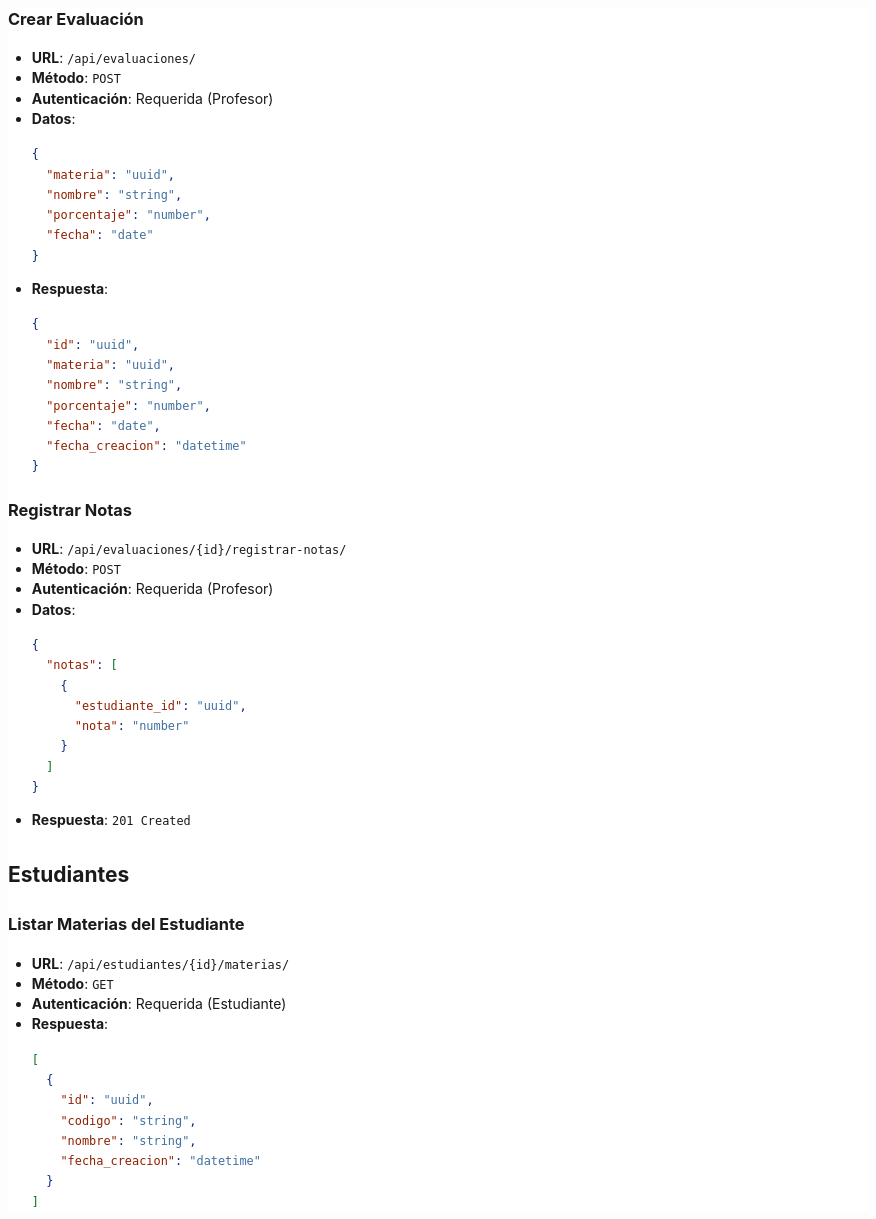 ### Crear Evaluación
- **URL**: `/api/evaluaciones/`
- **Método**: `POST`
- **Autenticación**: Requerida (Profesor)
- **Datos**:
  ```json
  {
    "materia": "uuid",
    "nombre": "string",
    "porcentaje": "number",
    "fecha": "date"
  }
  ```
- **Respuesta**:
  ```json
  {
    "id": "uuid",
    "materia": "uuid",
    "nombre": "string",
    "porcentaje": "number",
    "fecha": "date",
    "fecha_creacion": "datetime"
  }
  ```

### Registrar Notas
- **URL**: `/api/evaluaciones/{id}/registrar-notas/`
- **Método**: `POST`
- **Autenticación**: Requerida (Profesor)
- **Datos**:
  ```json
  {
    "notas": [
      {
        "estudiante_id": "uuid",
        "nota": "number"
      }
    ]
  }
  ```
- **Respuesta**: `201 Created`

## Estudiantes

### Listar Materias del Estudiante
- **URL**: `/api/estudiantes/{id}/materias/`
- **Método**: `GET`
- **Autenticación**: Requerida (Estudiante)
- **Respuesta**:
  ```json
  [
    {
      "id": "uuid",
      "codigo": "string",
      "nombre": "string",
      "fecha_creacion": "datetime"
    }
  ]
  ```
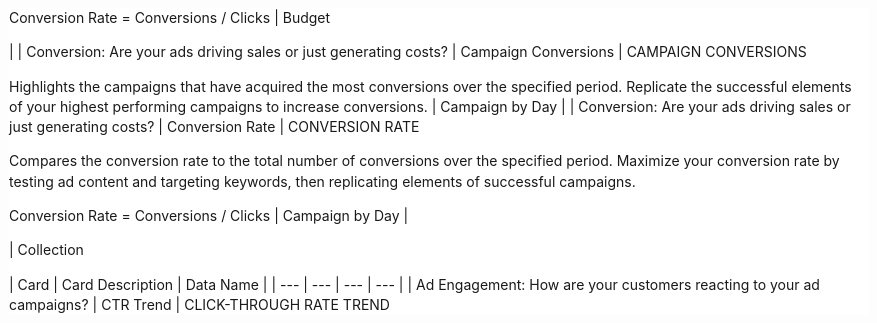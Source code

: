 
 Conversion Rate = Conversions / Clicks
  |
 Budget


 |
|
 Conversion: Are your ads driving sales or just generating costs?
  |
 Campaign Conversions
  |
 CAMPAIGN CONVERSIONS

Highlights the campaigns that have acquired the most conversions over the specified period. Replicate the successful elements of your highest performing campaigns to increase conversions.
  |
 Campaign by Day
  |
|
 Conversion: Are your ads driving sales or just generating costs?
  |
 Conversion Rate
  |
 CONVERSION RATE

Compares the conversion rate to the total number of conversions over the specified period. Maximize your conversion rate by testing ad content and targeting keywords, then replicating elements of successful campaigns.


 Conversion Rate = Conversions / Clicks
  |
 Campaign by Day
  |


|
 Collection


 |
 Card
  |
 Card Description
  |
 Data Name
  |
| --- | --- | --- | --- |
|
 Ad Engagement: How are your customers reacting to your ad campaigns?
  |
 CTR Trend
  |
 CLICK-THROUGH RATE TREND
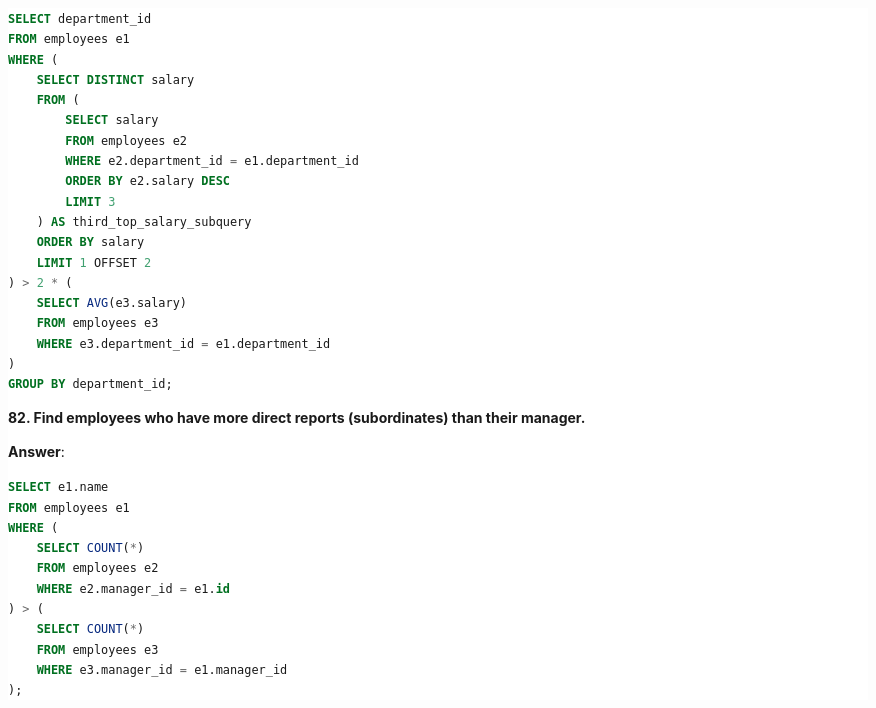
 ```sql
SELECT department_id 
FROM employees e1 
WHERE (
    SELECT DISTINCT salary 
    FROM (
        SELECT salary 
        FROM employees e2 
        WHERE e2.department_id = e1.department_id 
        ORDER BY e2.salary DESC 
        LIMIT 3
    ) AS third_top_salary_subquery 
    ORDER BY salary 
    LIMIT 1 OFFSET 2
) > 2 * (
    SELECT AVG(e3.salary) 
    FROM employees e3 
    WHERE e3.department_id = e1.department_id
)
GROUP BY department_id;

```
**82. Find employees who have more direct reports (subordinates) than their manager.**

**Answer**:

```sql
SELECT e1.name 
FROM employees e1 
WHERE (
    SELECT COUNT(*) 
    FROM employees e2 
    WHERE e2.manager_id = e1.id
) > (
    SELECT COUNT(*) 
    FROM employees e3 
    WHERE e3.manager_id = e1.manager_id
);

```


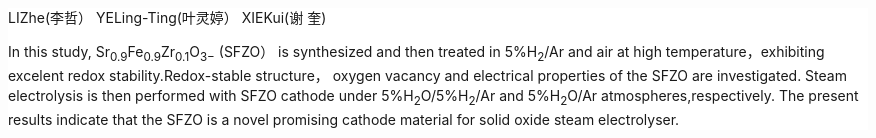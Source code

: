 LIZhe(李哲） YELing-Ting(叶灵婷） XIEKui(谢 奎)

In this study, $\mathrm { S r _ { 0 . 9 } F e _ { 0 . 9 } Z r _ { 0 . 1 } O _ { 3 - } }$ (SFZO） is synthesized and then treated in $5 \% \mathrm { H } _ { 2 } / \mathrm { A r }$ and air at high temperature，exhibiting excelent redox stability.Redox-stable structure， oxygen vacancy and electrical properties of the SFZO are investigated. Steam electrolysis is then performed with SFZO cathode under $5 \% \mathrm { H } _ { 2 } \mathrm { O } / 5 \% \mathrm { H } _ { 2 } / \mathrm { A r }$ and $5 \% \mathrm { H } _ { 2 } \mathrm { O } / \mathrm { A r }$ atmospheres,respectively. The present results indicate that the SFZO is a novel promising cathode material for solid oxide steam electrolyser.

=======

Once the pictures are set aside, please reproduce the remaining material word for word.

** EXPECTED ANSWER **
 ### Crear Evaluación
- **URL**: `/api/evaluaciones/`
- **Método**: `POST`
- **Autenticación**: Requerida (Profesor)
- **Datos**:
  ```json
  {
    "materia": "uuid",
    "nombre": "string",
    "porcentaje": "number",
    "fecha": "date"
  }
  ```
- **Respuesta**:
  ```json
  {
    "id": "uuid",
    "materia": "uuid",
    "nombre": "string",
    "porcentaje": "number",
    "fecha": "date",
    "fecha_creacion": "datetime"
  }
  ```

### Registrar Notas
- **URL**: `/api/evaluaciones/{id}/registrar-notas/`
- **Método**: `POST`
- **Autenticación**: Requerida (Profesor)
- **Datos**:
  ```json
  {
    "notas": [
      {
        "estudiante_id": "uuid",
        "nota": "number"
      }
    ]
  }
  ```
- **Respuesta**: `201 Created`

## Estudiantes

### Listar Materias del Estudiante
- **URL**: `/api/estudiantes/{id}/materias/`
- **Método**: `GET`
- **Autenticación**: Requerida (Estudiante)
- **Respuesta**:
  ```json
  [
    {
      "id": "uuid",
      "codigo": "string",
      "nombre": "string",
      "fecha_creacion": "datetime"
    }
  ]
  ```
Source code

: 
 Conversion Rate = Conversions / Clicks
  |
 Budget


 |
|
 Conversion: Are your ads driving sales or just generating costs?
  |
 Campaign Conversions
  |
 CAMPAIGN CONVERSIONS

Highlights the campaigns that have acquired the most conversions over the specified period. Replicate the successful elements of your highest performing campaigns to increase conversions.
  |
 Campaign by Day
  |
|
 Conversion: Are your ads driving sales or just generating costs?
  |
 Conversion Rate
  |
 CONVERSION RATE

Compares the conversion rate to the total number of conversions over the specified period. Maximize your conversion rate by testing ad content and targeting keywords, then replicating elements of successful campaigns.


 Conversion Rate = Conversions / Clicks
  |
 Campaign by Day
  |


|
 Collection


 |
 Card
  |
 Card Description
  |
 Data Name
  |
| --- | --- | --- | --- |
|
 Ad Engagement: How are your customers reacting to your ad campaigns?
  |
 CTR Trend
  |
 CLICK-THROUGH RATE TREND
 ```sql
SELECT department_id 
FROM employees e1 
WHERE (
    SELECT DISTINCT salary 
    FROM (
        SELECT salary 
        FROM employees e2 
        WHERE e2.department_id = e1.department_id 
        ORDER BY e2.salary DESC 
        LIMIT 3
    ) AS third_top_salary_subquery 
    ORDER BY salary 
    LIMIT 1 OFFSET 2
) > 2 * (
    SELECT AVG(e3.salary) 
    FROM employees e3 
    WHERE e3.department_id = e1.department_id
)
GROUP BY department_id;

```
**82. Find employees who have more direct reports (subordinates) than their manager.**

**Answer**:

```sql
SELECT e1.name 
FROM employees e1 
WHERE (
    SELECT COUNT(*) 
    FROM employees e2 
    WHERE e2.manager_id = e1.id
) > (
    SELECT COUNT(*) 
    FROM employees e3 
    WHERE e3.manager_id = e1.manager_id
);

```


Source code

: LIZhe(李哲） YELing-Ting(叶灵婷） XIEKui(谢 奎)

In this study, $\mathrm { S r _ { 0 . 9 } F e _ { 0 . 9 } Z r _ { 0 . 1 } O _ { 3 - } }$ (SFZO） is synthesized and then treated in $5 \% \mathrm { H } _ { 2 } / \mathrm { A r }$ and air at high temperature，exhibiting excelent redox stability.Redox-stable structure， oxygen vacancy and electrical properties of the SFZO are investigated. Steam electrolysis is then performed with SFZO cathode under $5 \% \mathrm { H } _ { 2 } \mathrm { O } / 5 \% \mathrm { H } _ { 2 } / \mathrm { A r }$ and $5 \% \mathrm { H } _ { 2 } \mathrm { O } / \mathrm { A r }$ atmospheres,respectively. The present results indicate that the SFZO is a novel promising cathode material for solid oxide steam electrolyser.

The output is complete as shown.